I remembered that BreLan lived with a different tribe than TaLi, one west of our territories. It was a half day’s journey for a human, but he made it whenever he could. He wanted TaLi for his mate. But TaLi had told me that her leader wanted her to be his son’s mate. Which is probably why BreLan paced back and forth so. TaLi reached out as he passed by her and pulled him down to rest beside us. Ázzuen lay at the young human’s folded legs and BreLan stroked his fur. I could feel the young human’s heart slow and calm as he stroked Ázzuen. Now it was Marra’s turn to rise and pace, stalking restlessly, jealous of our contact with the humans.

“It’s no accident he sent her to live across the river, TaLi,” BreLan said. “He doesn’t want you learning what she knows. He doesn’t want you to meet with the krianan wolves as she does.”

“I know that,” TaLi said. “But I don’t know what to do about it. Old KanLin didn’t mind her being in the tribe.”

“She was younger then,” BreLan said, “less powerful. And KanLin was more confident than HuLin.”

“HuLin is our new leader, Silvermoon,” TaLi said. “He hates that my grandmother tells him what to do, especially when she tells him he has to stop killing everything he can catch. She told him he had to respect other creatures and he said she was hurting the tribe and sent her to live across the river. He said if she liked spending so much time with the wolves, she should go live with them.”

TaLi spoke quickly, barely breathing, as if the words were sprinting out of her.

“What will you do when he forbids you to see her, forbids you to take part in the Speaking?” BreLan asked.

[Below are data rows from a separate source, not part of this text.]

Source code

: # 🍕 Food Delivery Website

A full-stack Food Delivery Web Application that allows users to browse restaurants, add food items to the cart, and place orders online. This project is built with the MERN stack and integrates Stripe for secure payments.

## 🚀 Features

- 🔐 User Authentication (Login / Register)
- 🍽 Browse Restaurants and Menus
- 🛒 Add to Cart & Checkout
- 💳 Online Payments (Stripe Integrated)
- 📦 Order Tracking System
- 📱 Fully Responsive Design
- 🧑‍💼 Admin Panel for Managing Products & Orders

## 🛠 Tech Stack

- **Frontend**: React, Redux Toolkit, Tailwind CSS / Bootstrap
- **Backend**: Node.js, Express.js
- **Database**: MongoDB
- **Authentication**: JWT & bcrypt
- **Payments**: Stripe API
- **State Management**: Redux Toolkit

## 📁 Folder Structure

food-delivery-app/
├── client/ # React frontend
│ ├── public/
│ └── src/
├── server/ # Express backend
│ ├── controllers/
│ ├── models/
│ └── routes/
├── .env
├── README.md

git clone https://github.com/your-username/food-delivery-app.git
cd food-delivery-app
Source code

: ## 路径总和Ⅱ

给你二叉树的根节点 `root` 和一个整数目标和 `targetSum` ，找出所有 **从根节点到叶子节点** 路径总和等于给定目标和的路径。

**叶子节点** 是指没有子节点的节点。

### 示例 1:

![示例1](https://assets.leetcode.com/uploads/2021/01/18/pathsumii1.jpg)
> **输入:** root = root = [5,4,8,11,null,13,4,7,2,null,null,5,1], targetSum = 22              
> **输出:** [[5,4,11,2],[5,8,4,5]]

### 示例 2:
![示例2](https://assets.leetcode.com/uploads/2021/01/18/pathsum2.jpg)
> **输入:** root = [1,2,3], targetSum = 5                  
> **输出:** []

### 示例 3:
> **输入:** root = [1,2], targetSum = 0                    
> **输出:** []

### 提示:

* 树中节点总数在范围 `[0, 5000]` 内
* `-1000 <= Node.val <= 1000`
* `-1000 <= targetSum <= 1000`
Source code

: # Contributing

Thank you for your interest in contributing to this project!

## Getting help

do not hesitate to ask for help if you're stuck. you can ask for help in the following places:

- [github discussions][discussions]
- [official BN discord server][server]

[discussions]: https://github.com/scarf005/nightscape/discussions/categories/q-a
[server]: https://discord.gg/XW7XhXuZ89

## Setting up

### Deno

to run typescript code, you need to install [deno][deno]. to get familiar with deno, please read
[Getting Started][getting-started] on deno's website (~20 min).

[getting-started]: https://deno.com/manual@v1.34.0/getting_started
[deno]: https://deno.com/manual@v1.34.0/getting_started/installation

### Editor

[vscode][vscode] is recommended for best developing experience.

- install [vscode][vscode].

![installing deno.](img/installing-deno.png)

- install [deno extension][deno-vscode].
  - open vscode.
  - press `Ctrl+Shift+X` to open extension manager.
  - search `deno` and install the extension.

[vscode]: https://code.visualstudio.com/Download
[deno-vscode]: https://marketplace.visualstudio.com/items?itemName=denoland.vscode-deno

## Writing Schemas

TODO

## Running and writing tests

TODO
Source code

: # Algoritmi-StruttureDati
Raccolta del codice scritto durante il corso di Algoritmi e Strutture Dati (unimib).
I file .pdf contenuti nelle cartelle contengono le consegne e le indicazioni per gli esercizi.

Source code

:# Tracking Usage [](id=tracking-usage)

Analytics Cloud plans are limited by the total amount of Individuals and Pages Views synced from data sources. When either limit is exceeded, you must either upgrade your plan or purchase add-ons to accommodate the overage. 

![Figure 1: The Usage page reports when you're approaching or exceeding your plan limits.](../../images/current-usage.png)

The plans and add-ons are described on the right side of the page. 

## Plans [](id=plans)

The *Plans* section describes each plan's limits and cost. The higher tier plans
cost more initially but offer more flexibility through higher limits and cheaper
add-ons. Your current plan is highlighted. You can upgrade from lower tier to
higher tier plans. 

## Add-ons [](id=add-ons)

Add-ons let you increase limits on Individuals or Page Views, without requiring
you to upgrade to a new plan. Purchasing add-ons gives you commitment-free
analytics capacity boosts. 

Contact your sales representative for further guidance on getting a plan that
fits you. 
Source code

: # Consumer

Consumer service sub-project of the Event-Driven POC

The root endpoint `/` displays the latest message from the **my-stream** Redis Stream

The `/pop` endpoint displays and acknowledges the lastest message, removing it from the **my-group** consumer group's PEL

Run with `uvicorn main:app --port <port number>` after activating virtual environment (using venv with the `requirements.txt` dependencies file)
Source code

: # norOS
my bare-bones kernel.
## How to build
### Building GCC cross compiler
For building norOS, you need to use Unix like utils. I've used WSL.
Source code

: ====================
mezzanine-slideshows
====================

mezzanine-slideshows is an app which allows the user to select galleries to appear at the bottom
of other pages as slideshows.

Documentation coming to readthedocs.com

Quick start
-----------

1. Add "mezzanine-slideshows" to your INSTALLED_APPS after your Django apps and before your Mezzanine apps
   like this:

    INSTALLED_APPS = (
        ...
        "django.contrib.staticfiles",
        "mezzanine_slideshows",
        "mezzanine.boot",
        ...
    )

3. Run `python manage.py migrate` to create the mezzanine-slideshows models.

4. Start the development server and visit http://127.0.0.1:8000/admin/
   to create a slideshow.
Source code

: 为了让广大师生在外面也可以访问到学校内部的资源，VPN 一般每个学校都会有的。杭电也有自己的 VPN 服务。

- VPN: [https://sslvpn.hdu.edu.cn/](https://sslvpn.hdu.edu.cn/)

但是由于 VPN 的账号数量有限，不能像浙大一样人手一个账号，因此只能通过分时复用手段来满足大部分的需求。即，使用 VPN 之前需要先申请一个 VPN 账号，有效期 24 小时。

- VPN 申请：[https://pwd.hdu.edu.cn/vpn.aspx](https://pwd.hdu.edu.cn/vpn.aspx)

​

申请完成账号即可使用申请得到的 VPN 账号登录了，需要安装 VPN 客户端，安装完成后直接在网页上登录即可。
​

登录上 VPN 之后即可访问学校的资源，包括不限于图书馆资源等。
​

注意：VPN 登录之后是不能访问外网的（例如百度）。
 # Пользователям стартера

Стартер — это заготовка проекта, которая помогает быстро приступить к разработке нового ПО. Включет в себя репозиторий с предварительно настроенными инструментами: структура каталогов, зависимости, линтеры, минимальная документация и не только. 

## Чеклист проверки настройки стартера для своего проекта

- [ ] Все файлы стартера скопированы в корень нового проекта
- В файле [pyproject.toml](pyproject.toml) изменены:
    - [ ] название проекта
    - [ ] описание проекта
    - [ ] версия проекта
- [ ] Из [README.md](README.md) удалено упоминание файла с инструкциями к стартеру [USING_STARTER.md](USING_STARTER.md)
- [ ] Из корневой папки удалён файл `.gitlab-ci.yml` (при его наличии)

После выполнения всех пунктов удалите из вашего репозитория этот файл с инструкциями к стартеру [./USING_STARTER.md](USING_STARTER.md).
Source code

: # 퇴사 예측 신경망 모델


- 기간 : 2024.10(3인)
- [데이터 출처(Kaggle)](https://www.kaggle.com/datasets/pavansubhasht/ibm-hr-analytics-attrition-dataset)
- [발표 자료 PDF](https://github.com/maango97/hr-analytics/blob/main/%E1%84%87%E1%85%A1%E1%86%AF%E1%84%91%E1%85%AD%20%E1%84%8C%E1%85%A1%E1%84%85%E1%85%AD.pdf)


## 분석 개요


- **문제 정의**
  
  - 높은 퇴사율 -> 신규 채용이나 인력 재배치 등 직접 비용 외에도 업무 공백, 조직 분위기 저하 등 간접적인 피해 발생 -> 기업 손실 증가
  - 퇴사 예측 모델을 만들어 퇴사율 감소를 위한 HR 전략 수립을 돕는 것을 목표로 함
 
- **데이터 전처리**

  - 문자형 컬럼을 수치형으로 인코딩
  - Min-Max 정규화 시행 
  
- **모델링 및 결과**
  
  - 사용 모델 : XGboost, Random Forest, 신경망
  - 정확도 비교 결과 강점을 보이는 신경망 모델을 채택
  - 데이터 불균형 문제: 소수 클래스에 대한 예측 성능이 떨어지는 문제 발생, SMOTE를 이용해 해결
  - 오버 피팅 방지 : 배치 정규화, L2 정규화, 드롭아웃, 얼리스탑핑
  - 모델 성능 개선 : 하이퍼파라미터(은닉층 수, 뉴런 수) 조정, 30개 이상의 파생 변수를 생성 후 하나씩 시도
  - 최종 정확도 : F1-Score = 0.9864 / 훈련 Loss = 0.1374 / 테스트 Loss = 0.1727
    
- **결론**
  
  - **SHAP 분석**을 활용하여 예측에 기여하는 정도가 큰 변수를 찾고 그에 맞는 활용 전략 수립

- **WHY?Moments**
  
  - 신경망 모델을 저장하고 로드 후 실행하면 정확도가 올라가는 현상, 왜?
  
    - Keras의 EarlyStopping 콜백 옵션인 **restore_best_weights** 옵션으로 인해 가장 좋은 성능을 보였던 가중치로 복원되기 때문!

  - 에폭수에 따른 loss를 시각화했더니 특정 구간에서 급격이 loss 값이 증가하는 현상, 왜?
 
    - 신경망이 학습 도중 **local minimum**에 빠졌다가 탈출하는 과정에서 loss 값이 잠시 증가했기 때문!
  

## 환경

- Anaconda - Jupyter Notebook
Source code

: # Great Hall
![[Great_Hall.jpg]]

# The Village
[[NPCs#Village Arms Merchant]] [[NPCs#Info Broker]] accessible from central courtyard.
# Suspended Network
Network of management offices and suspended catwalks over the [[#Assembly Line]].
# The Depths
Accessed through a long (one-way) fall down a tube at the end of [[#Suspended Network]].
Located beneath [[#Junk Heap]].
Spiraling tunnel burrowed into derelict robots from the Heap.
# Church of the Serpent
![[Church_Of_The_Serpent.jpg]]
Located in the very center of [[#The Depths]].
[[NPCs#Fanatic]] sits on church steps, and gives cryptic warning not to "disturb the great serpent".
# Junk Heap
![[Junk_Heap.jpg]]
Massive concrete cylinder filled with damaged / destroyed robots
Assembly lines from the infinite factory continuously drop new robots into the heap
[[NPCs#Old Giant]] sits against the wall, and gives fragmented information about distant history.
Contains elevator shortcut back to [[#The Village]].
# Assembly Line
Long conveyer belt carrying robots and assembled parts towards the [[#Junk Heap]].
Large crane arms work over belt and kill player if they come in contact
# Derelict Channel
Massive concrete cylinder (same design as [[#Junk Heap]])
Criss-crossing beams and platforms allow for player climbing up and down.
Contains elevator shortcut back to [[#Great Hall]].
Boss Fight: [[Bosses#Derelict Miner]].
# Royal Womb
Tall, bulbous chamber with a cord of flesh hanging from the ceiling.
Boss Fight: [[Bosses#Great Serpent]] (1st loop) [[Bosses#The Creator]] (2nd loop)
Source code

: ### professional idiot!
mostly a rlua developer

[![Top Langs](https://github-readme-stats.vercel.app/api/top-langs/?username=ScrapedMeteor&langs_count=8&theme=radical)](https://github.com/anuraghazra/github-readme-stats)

I wanted to ask more about the Speaking, and I whined in frustration with my inability to communicate with the humans.

“I don’t know,” TaLi said, anxiety filling her voice. “He wants his son to be krianan instead of me.” BreLan stiffened at the mention of the leader’s son. “I’ve been lying to him. I say I am going out hunting for herbs or small animal skins. Then I go to see grandmother.”

I shifted restlessly, wanting to find a way to ask TaLi questions.

“We are taught that all creatures but humans are either vicious or stupid, Silvermoon,” she said. “Animals like you and the bears and the lions are seen as evil. They used to be thought of with respect and admiration. Those who graze on the plain or eat the plants of the forest are seen almost as if they have no life at all. We are told that humans should have power over all, because no other creature has made fire, or tools, or built grand structures. But it didn’t used to be this way. As krianan, my grandmother remembers the old traditions. It is her role to make sure we follow the ways of nature, the ways of the world. But now the leaders of our people don’t want anyone to tell them not to take what they want.”

“And many of our people no longer wish to travel with the seasons,” BreLan said, absently running his long fingers through Ázzuen’s thickening winter coat. “My uncle asks why they should leave when they have spent so much time building shelters. He says that if the krianans would let them hunt as much as they like, they wouldn’t have to move around so much, but could stay in one place longer and build more shelters and grow stronger than any other tribe. Then all the prey in the valley and beyond would belong to us.”

That troubled me. I still didn’t understand what made humans think they were so different from the rest of us. I wouldn’t say we cared much for the life of prey, and I had to agree with BreLan’s uncle that it belonged to whoever could catch it. But we knew it had life. We needed dens for our young, but who would want to live all the time in a den? That is why one has fur and the strength to journey.

“Perhaps the humans have to compensate for not having fur and for their small teeth,” Marra said, sounding as confused as I felt. She had finally stopped pacing and lay a few paces from us in a relatively dry patch of dirt.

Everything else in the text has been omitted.